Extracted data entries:
——————

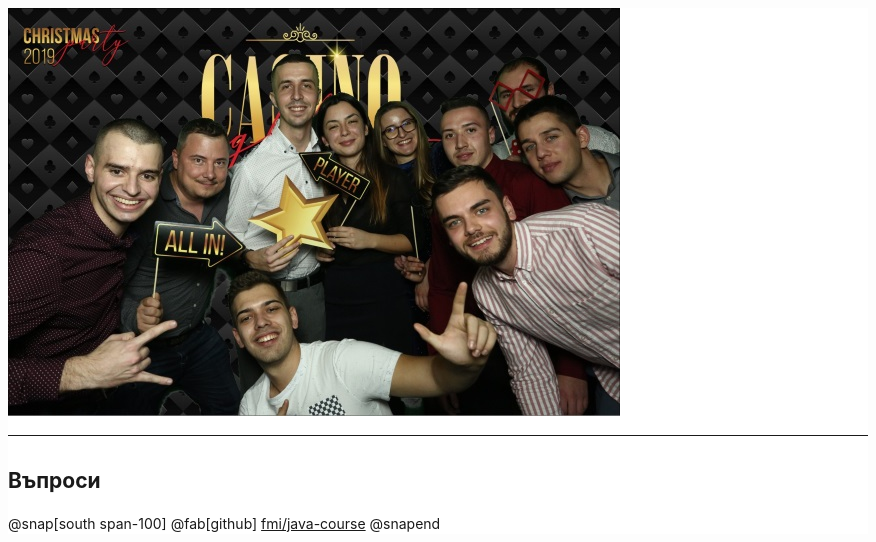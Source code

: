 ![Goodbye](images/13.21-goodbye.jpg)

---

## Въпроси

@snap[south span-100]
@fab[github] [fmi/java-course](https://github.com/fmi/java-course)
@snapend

——————

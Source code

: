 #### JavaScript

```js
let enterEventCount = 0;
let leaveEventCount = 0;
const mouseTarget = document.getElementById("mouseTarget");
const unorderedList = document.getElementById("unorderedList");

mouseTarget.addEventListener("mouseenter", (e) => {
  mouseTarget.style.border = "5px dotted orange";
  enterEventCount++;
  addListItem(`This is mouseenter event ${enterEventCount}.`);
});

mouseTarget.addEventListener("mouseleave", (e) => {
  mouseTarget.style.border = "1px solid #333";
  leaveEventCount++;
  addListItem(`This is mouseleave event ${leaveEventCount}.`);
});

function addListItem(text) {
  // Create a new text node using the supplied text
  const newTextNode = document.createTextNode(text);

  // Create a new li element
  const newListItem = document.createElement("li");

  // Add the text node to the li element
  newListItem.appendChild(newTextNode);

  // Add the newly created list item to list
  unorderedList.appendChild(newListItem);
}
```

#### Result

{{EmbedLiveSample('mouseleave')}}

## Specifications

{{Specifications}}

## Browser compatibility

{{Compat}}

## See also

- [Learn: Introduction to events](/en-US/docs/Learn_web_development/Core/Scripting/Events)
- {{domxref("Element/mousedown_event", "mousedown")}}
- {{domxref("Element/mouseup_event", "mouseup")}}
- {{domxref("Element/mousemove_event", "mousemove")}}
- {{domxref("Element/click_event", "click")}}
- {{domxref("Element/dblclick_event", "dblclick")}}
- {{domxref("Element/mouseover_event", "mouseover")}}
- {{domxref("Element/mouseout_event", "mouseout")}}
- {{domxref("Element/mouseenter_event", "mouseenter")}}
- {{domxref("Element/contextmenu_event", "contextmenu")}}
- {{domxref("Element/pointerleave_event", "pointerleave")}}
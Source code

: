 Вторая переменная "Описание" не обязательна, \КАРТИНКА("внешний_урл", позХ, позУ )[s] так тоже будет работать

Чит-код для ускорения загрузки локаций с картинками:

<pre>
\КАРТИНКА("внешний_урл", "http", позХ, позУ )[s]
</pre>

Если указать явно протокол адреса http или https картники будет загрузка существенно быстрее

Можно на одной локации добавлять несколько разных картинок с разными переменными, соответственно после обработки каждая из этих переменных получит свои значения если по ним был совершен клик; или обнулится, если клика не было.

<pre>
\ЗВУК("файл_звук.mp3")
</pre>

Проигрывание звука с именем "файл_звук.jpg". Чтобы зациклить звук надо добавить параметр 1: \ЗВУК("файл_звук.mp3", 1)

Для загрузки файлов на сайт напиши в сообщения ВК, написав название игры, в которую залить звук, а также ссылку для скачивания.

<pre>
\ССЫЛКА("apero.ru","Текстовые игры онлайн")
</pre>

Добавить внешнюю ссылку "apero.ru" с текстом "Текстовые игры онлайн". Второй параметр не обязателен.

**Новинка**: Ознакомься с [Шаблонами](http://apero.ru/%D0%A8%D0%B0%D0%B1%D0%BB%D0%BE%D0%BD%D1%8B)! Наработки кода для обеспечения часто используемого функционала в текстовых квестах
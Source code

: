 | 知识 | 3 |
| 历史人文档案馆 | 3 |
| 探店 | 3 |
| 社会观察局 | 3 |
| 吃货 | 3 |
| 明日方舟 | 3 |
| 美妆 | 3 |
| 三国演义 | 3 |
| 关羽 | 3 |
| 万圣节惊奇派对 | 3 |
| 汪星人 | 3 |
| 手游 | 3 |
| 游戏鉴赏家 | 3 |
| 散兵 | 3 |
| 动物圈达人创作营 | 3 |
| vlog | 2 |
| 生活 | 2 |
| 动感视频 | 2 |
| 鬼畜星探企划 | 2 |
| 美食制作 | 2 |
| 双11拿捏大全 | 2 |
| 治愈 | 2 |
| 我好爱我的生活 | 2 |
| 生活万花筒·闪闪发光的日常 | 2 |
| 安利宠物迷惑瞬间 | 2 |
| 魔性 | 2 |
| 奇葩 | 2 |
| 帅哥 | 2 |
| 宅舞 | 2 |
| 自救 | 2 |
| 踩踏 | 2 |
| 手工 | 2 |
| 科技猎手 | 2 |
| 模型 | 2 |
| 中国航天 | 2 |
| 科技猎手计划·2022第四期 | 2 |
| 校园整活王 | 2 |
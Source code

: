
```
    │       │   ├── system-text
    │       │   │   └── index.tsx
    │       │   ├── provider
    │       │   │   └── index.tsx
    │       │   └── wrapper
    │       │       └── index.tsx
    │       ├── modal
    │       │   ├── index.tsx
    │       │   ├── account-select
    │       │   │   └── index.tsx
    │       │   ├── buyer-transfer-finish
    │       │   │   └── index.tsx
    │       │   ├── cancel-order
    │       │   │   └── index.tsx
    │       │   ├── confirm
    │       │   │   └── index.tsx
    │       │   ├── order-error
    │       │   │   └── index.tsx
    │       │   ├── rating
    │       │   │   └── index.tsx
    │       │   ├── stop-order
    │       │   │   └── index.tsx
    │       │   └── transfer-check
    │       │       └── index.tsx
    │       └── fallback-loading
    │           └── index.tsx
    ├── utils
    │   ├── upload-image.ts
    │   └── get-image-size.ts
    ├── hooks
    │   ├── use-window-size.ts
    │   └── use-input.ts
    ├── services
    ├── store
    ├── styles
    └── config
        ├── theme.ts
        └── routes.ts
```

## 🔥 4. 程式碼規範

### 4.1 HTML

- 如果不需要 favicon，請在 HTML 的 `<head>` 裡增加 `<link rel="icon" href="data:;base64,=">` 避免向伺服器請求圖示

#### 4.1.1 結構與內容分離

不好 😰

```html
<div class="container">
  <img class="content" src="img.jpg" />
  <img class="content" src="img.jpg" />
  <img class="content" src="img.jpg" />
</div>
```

——————

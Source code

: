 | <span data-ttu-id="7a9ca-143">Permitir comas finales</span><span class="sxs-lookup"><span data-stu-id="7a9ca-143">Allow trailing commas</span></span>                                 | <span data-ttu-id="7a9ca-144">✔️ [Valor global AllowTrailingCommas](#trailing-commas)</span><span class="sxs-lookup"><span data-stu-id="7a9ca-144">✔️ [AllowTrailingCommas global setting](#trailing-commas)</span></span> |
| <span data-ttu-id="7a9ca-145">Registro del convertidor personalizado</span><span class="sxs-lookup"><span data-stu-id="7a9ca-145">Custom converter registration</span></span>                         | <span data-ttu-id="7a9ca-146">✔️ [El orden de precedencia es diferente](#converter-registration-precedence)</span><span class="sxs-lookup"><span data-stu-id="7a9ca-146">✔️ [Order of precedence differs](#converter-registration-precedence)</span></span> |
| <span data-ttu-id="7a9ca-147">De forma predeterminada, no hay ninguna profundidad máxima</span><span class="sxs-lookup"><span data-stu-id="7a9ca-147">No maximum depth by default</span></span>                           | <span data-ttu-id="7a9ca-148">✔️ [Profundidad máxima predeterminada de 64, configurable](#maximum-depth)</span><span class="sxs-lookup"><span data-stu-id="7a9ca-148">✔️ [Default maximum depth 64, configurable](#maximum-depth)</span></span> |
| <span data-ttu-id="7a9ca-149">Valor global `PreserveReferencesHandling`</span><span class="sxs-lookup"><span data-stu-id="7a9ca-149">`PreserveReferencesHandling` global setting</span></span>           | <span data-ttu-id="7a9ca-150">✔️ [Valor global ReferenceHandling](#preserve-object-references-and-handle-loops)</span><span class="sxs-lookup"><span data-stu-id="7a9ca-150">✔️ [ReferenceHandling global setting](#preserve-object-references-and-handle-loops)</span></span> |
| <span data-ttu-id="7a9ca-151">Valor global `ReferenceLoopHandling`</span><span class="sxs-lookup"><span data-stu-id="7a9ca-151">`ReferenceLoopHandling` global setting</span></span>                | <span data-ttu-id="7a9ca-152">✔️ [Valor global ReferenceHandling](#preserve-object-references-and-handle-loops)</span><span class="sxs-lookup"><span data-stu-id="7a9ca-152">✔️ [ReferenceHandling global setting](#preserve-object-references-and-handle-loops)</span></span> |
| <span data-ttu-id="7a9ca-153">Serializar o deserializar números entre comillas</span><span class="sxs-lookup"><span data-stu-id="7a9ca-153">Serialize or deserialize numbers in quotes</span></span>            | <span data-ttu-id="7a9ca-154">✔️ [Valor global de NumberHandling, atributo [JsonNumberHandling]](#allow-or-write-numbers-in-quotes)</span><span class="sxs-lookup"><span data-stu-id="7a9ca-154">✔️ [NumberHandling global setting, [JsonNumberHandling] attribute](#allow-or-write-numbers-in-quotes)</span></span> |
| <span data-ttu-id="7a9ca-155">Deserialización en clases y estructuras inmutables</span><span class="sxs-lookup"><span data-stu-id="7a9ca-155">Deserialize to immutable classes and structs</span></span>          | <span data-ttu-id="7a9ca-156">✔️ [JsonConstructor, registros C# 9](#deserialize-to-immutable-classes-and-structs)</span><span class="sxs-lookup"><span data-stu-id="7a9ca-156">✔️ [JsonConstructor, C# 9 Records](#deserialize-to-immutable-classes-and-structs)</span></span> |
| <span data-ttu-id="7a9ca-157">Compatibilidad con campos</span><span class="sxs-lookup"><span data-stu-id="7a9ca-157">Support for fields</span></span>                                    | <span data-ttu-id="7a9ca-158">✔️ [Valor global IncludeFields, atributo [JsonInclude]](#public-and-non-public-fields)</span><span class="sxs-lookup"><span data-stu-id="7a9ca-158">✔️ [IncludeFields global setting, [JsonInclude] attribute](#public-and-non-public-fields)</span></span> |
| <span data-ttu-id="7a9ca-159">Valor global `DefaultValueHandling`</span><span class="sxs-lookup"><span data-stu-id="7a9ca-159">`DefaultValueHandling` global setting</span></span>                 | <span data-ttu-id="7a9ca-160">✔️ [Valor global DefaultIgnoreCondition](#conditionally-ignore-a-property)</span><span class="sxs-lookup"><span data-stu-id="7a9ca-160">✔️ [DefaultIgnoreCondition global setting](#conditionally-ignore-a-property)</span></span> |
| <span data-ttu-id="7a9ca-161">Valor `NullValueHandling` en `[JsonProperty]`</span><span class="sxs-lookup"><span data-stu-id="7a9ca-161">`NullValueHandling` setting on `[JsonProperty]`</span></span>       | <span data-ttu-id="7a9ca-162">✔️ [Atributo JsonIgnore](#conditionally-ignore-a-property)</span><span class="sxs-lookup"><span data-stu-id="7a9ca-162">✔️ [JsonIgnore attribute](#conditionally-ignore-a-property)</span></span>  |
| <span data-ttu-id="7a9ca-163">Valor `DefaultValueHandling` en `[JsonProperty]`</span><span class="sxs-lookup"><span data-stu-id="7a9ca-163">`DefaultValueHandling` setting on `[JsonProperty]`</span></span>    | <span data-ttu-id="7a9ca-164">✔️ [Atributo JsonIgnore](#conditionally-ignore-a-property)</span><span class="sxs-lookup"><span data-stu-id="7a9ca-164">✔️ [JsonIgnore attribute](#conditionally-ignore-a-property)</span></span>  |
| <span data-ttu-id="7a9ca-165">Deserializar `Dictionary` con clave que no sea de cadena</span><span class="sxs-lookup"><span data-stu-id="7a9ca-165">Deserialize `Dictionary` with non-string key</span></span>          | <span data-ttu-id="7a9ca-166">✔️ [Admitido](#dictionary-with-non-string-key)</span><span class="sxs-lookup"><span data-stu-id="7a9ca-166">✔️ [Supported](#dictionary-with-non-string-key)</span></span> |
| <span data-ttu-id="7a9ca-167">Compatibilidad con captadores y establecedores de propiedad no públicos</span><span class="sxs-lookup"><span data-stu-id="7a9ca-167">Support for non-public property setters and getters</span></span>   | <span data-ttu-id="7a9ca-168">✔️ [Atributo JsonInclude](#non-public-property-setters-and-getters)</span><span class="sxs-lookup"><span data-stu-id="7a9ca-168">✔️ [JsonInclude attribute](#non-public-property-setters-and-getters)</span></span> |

——————

INSTRUCTIONS TO FOLLOW:
Report the count of lines in the entries that contain "онлайн". Nothing else should be given.

WRITTEN ANSWER:
2